El joven diputado, criado en Francia, alcanzó el 20% de los sufragios. Su jefe de campaña y principal soporte financiero fue Max Marambio, un hombre con un pasado sombrío y violento, vinculado durante décadas al Gobierno cubano, fuente primigenia de su notable riqueza personal. Si MEO se hubiera alzado con la presidencia, Chile entraría en un nuevo periodo de convulsiones y enfrentamientos, un aumento de la pobreza, más atraso relativo y una notable destrucción de capital.
A pocos días de esta primera ronda electoral -la segunda, entre Piñera y Frei será en enero-, hubo otra noticia relevante: Chile fue admitido a la OCDE (Organización para la Cooperación y el Desarrollo Económico). Es el trigésimo primer país que integra ese selecto grupo de naciones, en general las mejor gobernadas del planeta. La razón esgrimida para aceptarla es la calidad de sus “políticas públicas”. Y es cierto, en Chile el sector público no es perfecto, hay grandes deficiencias, pero la calidad del Estado chileno es la más alta de América Latina.
Eso explica la fidelidad de la inmensa mayoría de la población al modelo de Estado en el que vive. Los chilenos no quieren demolerlo sino perfeccionarlo. El 75% de los electores desean vivir en un país en el que impere la ley, abierto al mundo, en el que se respeten los derechos individuales, mientras el aparato productivo permanece en manos privadas, porque tienen malos recuerdos de las viejas etapas estatistas.
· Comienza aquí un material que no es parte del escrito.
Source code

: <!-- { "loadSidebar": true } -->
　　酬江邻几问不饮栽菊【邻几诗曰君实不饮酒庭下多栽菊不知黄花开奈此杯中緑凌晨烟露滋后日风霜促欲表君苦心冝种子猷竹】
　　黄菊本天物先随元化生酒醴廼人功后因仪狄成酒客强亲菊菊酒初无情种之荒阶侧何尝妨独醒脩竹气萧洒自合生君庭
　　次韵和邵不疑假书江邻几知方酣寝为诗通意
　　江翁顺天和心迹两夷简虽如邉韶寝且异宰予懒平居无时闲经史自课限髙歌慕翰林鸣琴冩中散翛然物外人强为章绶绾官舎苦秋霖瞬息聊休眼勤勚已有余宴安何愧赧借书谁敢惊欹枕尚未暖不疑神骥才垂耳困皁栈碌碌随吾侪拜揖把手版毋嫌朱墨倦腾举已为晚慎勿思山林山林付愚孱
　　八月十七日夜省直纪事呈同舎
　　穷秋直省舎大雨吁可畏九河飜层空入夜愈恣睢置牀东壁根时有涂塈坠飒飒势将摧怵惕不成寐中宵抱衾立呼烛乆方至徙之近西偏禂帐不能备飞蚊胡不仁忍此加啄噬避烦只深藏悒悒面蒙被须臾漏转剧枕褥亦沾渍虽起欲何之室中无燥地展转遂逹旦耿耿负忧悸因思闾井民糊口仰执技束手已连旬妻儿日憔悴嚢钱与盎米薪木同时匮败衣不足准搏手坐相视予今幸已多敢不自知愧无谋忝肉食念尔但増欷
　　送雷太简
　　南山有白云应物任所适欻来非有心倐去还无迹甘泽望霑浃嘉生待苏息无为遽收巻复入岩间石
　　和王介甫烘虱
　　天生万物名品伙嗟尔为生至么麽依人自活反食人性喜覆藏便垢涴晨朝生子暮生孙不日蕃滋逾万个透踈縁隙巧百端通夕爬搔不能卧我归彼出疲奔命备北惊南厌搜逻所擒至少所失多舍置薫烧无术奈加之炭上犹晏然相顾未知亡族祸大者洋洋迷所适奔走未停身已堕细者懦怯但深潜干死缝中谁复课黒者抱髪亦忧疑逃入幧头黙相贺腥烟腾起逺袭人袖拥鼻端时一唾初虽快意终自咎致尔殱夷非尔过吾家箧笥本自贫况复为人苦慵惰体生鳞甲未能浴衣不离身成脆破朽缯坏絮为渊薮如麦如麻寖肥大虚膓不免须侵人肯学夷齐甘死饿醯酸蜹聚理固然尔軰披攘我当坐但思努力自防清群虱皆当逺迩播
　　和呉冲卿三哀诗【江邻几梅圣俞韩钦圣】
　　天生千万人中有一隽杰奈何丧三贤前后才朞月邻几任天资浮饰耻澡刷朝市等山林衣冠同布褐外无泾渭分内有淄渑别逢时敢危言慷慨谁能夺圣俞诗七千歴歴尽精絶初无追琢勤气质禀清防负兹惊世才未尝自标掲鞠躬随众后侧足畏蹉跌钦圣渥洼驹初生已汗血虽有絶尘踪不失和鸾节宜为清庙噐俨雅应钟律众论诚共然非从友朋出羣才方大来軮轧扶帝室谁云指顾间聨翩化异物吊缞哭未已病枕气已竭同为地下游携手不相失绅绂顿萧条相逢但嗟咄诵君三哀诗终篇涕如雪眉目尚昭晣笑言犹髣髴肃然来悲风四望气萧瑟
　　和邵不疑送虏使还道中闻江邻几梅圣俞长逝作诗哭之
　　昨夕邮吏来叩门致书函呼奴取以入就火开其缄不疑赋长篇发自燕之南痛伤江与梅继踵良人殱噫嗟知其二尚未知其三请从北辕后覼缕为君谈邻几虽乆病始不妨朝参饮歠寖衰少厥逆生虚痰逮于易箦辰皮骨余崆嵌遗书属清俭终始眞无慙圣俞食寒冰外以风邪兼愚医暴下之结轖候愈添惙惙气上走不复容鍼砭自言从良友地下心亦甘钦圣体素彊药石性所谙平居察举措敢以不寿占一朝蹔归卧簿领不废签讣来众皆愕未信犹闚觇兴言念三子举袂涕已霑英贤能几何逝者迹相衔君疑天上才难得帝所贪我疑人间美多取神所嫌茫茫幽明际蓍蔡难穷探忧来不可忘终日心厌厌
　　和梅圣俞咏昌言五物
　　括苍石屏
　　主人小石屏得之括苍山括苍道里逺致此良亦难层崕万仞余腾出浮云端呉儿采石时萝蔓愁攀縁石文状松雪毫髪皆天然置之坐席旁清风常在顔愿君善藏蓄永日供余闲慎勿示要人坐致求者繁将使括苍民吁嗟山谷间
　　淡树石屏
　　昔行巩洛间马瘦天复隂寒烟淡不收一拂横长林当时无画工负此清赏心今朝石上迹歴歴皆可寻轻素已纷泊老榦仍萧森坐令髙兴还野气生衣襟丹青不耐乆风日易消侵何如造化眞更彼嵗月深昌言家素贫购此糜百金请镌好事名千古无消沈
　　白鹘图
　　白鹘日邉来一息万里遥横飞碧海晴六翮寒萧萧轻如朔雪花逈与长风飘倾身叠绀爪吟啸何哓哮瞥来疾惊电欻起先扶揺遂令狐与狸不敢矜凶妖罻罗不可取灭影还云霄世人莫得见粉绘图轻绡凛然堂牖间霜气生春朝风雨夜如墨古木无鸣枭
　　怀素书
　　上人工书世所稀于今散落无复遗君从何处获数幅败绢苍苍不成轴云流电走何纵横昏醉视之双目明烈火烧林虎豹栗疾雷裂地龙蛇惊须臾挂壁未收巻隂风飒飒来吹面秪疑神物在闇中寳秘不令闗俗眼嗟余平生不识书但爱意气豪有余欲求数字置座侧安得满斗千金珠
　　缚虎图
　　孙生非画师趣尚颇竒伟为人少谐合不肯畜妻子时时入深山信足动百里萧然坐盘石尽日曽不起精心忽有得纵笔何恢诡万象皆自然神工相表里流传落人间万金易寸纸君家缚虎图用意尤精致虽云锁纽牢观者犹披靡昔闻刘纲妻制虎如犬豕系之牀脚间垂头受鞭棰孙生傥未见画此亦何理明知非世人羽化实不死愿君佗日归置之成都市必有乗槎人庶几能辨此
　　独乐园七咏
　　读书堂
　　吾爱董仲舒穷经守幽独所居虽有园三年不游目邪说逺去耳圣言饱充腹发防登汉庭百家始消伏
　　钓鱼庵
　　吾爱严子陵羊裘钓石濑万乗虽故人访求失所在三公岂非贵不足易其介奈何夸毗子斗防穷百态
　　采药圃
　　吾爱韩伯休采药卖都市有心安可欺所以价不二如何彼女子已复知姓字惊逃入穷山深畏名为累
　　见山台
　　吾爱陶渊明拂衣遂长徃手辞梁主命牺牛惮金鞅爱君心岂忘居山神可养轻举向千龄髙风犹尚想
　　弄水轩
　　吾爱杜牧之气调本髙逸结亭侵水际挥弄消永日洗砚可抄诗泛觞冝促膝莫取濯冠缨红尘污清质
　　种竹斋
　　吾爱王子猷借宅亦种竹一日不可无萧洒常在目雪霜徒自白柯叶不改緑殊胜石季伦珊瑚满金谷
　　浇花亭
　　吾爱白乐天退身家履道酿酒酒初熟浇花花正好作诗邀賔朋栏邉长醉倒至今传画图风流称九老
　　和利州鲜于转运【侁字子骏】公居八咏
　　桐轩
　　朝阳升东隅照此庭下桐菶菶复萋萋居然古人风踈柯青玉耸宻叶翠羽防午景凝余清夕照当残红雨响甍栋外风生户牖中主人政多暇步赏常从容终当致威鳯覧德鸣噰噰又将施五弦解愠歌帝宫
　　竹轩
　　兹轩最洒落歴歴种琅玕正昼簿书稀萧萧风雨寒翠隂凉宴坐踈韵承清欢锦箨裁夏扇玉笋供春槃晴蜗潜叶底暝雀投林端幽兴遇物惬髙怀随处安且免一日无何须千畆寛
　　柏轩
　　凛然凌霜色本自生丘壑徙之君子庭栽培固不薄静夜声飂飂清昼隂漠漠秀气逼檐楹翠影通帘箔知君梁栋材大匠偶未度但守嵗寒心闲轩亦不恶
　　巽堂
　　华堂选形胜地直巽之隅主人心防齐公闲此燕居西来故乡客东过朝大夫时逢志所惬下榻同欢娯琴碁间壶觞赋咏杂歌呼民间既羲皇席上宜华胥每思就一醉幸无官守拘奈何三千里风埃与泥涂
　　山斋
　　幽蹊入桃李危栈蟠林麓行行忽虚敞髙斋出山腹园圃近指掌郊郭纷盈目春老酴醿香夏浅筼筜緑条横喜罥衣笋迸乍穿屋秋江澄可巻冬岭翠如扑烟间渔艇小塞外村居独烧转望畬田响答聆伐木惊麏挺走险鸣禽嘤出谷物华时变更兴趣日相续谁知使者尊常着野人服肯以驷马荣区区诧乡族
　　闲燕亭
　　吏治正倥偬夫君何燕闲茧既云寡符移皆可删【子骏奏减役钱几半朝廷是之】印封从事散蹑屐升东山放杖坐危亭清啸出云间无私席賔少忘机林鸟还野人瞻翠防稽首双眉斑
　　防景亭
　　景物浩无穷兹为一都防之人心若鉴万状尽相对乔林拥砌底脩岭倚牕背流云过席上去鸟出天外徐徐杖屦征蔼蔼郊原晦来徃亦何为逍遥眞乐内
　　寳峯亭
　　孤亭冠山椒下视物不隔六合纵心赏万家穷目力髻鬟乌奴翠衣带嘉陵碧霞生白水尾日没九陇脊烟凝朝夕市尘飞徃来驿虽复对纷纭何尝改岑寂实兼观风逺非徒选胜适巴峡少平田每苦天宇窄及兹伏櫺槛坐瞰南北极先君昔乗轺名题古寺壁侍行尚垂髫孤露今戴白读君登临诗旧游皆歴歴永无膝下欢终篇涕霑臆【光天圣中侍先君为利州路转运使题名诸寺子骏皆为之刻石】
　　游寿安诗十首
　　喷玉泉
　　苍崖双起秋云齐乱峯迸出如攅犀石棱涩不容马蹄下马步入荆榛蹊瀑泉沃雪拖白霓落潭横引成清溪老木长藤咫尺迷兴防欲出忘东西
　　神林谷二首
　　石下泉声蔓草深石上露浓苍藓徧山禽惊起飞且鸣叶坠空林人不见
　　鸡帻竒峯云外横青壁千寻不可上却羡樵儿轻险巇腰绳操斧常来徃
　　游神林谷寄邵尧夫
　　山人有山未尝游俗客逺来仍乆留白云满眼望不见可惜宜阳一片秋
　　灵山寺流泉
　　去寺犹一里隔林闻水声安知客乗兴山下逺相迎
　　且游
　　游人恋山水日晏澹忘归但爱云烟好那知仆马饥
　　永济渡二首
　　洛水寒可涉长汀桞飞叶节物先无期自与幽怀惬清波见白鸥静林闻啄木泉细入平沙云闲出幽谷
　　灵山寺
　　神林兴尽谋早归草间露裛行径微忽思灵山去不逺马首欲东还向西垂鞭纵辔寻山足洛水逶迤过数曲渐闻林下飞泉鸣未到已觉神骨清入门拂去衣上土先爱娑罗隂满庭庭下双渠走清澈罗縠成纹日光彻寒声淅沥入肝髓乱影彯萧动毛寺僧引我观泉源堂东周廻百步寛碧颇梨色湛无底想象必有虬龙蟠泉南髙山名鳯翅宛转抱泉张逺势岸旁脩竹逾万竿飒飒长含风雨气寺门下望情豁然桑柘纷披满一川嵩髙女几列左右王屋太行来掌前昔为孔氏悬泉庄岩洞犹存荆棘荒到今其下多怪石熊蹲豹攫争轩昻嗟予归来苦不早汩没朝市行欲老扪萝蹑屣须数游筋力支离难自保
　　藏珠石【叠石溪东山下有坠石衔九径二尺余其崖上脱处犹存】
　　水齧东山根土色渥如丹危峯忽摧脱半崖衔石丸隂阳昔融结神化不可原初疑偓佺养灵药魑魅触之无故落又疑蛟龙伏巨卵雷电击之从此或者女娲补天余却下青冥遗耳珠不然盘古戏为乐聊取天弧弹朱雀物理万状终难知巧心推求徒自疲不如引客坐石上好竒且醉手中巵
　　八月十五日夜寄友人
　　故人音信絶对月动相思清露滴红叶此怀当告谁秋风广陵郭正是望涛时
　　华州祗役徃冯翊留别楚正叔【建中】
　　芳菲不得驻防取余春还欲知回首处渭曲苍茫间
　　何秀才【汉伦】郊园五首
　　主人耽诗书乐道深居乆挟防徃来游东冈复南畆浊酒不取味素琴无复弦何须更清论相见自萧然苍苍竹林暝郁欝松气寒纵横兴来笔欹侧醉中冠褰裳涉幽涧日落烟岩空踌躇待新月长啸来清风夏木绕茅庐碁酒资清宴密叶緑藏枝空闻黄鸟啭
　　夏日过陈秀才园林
Los chilenos no quieren un Gobierno de caudillos, sino de instituciones por meritocracia. No están enfermos de “tercermundismo”. Lejos de odiar al Primer Mundo, desean formar parte de él.
Naturalmente, hay diferencias entre Piñera y Frei, como las hay entre Obama y McCain, Thatcher y Blair, Aznar y Felipe González, pero son de matices.
Esencialmente, discrepan sobre la presión fiscal y el gasto público, la tasa de interés o el volumen de la masa monetaria, pero no cuestionan el corazón institucional del sistema, basado en la separación y equilibrio de poderes, ni los fundamentos filosóficos de la democracia liberal, ni el principio básico de que todos los ciudadanos deben colocarse bajo la autoridad de la ley, comenzando por los gobernantes
Bien por Chile. ¿Hay alguna otra sociedad latinoamericana, además de la chilena, que haya alcanzado ese mismo grado de consenso y cohesión?